*Task instructions:* Find the word "description" in the material below and gather every line that contains it.

*The input:*
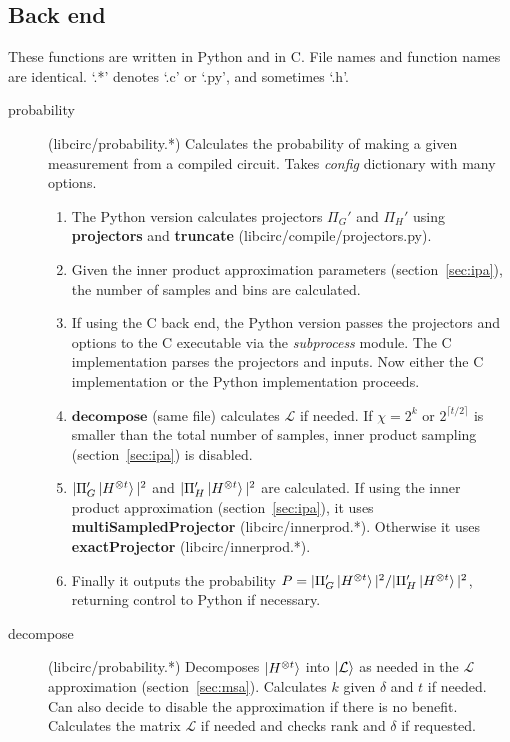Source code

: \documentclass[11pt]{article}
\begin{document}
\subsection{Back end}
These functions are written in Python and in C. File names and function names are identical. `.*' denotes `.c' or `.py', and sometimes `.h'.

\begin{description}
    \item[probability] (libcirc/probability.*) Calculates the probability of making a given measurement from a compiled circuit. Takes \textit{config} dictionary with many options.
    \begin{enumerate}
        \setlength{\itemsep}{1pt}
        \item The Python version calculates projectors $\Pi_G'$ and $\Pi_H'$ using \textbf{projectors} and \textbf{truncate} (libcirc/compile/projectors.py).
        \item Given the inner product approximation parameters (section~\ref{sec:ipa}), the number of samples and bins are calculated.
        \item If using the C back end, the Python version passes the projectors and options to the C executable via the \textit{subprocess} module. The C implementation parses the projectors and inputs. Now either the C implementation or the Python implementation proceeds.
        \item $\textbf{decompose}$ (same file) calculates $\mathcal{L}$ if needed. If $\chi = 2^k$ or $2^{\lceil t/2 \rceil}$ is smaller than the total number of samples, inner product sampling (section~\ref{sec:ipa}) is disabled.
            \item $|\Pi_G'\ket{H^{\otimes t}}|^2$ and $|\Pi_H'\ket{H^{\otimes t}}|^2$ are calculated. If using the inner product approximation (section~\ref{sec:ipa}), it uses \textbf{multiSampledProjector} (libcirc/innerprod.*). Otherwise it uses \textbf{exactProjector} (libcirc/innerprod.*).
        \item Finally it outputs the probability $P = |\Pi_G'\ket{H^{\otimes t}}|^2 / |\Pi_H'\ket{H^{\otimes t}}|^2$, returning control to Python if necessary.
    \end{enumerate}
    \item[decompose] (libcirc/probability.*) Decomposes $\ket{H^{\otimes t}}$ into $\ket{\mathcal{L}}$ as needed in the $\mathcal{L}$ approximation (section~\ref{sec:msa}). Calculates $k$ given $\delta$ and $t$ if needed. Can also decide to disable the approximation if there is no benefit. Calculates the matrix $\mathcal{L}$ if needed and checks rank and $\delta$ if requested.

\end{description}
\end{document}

*Reply to the task:*
\begin{description}
\end{description}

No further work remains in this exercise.